• **ACTIVITY**
Within the data below, state how many lines contain the string "networkId". Provide the number only.

※ ※ ※

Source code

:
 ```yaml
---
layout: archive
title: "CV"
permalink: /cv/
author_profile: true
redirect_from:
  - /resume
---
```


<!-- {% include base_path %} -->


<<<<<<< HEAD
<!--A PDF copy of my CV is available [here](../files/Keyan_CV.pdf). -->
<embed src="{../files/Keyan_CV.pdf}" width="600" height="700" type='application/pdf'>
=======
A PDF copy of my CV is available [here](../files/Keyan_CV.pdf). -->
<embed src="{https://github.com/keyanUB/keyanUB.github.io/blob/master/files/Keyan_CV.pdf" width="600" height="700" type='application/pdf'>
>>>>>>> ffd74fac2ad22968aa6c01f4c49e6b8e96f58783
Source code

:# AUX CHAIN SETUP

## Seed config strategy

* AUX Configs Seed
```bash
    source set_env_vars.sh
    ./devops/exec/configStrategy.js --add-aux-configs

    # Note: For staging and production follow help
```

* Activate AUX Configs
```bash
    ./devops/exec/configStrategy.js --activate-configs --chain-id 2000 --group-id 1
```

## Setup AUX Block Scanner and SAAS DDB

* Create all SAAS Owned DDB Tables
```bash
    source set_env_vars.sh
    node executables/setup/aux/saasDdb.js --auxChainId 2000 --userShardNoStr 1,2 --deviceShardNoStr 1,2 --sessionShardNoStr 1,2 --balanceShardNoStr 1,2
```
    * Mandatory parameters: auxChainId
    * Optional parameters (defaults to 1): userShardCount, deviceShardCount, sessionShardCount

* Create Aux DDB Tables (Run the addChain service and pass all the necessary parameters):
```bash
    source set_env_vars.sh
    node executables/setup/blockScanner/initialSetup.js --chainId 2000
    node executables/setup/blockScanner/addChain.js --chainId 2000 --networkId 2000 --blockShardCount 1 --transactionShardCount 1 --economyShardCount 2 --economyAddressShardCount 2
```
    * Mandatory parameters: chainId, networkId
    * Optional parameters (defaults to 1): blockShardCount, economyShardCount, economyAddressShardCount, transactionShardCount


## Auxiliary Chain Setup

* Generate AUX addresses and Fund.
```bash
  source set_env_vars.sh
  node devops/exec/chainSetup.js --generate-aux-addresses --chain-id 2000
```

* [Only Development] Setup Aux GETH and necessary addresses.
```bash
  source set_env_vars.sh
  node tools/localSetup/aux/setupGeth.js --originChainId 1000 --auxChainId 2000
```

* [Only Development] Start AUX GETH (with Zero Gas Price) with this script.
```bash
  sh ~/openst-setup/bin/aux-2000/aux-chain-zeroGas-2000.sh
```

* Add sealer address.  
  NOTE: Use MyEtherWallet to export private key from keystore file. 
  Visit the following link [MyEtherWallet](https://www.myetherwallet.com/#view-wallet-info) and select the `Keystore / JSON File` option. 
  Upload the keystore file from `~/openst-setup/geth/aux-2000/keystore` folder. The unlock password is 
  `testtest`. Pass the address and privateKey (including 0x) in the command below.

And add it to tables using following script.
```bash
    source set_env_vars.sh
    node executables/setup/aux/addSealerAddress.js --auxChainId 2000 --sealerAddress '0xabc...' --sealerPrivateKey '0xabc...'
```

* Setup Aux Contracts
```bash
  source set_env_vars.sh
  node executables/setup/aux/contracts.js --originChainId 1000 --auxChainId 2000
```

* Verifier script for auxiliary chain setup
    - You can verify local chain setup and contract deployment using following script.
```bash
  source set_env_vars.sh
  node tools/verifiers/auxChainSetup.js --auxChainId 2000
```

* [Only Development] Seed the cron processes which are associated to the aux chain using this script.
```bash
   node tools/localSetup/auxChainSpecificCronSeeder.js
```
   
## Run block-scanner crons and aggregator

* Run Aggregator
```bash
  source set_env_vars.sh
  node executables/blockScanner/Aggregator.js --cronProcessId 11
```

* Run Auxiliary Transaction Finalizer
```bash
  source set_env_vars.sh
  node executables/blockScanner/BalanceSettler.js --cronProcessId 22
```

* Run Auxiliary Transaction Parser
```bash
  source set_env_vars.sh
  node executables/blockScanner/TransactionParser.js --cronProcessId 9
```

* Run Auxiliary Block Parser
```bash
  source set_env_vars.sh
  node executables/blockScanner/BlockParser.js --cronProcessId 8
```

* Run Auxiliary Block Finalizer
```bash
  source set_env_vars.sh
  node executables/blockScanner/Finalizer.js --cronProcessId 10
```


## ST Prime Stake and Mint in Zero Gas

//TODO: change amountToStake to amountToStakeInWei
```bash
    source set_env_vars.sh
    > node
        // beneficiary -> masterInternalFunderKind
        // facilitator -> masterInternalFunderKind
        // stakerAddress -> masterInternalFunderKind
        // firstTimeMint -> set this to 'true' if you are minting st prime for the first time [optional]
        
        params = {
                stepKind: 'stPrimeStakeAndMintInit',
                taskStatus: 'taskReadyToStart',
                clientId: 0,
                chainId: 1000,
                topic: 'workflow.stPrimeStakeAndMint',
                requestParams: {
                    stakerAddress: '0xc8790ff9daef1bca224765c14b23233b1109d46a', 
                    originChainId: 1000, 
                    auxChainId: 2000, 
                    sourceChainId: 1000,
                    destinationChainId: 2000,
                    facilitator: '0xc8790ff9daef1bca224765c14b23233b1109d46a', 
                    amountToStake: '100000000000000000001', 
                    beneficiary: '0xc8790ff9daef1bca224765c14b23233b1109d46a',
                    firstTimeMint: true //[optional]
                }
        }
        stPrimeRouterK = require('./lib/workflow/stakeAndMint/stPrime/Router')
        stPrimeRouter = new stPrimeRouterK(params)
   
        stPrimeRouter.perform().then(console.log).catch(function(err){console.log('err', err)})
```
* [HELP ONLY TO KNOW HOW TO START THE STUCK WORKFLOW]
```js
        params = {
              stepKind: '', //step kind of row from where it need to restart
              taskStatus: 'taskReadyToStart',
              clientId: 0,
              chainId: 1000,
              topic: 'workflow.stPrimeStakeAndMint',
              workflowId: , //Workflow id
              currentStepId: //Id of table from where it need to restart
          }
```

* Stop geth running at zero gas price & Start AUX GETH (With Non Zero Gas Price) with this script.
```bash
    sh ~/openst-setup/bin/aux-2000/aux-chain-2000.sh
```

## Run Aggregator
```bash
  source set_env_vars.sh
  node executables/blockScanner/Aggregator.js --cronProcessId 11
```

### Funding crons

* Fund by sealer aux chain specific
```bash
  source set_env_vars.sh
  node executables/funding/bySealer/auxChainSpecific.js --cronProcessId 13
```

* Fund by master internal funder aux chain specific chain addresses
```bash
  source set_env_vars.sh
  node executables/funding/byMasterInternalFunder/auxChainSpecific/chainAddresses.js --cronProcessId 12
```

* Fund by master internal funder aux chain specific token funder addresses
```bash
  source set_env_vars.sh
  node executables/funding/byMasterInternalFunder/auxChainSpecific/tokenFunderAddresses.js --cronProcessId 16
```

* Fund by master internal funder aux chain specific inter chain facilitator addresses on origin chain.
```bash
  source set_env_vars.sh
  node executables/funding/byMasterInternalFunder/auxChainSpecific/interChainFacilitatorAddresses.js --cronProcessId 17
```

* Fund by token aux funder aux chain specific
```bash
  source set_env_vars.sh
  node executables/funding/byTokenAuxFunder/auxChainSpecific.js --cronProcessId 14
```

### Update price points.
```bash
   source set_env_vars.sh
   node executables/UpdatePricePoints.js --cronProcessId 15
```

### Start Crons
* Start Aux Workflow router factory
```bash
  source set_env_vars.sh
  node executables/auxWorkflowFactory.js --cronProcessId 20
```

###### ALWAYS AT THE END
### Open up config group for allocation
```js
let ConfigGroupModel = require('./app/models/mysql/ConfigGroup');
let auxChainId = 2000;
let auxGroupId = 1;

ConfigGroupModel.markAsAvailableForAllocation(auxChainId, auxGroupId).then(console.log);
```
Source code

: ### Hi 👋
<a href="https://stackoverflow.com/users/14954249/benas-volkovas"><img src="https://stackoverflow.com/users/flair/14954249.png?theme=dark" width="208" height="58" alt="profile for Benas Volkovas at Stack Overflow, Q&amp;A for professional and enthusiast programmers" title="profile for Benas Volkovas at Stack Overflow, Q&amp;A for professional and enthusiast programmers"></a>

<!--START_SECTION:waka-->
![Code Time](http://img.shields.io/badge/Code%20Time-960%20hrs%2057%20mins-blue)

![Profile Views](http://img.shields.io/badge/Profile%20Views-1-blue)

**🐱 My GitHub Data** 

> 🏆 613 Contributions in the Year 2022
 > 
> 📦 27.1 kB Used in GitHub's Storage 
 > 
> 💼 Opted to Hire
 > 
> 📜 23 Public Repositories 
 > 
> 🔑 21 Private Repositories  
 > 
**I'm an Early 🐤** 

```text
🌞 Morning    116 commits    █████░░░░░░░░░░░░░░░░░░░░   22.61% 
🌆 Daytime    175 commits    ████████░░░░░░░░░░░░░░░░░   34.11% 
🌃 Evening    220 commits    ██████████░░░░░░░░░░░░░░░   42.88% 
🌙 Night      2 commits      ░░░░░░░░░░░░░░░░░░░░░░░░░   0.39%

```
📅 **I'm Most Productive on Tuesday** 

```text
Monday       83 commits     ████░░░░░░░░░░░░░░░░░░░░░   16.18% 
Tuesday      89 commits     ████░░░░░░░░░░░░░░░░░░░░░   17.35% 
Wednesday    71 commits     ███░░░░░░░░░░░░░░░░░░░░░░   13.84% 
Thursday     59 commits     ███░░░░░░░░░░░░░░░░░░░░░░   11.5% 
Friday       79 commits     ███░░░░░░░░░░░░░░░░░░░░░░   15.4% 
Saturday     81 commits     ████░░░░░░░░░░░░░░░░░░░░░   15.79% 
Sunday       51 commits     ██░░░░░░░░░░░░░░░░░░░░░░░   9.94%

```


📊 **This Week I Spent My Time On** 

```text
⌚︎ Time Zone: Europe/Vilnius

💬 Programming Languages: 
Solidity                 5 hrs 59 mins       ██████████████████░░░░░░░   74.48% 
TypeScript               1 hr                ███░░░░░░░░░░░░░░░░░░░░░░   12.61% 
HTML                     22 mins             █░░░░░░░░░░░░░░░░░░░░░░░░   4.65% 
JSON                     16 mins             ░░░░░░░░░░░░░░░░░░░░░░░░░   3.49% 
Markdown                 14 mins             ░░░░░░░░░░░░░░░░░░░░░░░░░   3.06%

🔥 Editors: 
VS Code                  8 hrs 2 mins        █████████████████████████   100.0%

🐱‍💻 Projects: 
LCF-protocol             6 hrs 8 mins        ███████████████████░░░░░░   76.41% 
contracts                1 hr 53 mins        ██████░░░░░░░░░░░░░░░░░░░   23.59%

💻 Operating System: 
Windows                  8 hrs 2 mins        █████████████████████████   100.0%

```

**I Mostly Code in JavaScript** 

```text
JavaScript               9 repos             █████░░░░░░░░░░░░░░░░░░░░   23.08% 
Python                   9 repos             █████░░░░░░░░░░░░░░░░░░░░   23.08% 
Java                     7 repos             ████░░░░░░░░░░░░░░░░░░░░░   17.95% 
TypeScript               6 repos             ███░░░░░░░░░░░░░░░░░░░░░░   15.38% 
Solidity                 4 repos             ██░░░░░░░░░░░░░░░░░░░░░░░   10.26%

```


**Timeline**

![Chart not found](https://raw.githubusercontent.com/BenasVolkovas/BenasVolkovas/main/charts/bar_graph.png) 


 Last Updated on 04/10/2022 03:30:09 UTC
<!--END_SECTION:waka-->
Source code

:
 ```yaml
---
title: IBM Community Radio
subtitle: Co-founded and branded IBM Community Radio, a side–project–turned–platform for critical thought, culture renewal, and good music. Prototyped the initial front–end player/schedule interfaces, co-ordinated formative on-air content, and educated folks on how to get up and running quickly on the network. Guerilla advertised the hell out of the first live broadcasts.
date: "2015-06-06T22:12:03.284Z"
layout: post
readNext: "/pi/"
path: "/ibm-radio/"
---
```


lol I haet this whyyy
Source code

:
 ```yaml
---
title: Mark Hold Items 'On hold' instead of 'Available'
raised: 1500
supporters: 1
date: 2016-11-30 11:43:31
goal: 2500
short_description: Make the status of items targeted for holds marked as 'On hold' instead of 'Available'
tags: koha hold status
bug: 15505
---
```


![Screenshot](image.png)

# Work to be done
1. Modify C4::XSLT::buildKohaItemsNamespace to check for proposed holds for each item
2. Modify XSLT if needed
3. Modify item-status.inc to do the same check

※ ※ ※

• **ANSWER**
2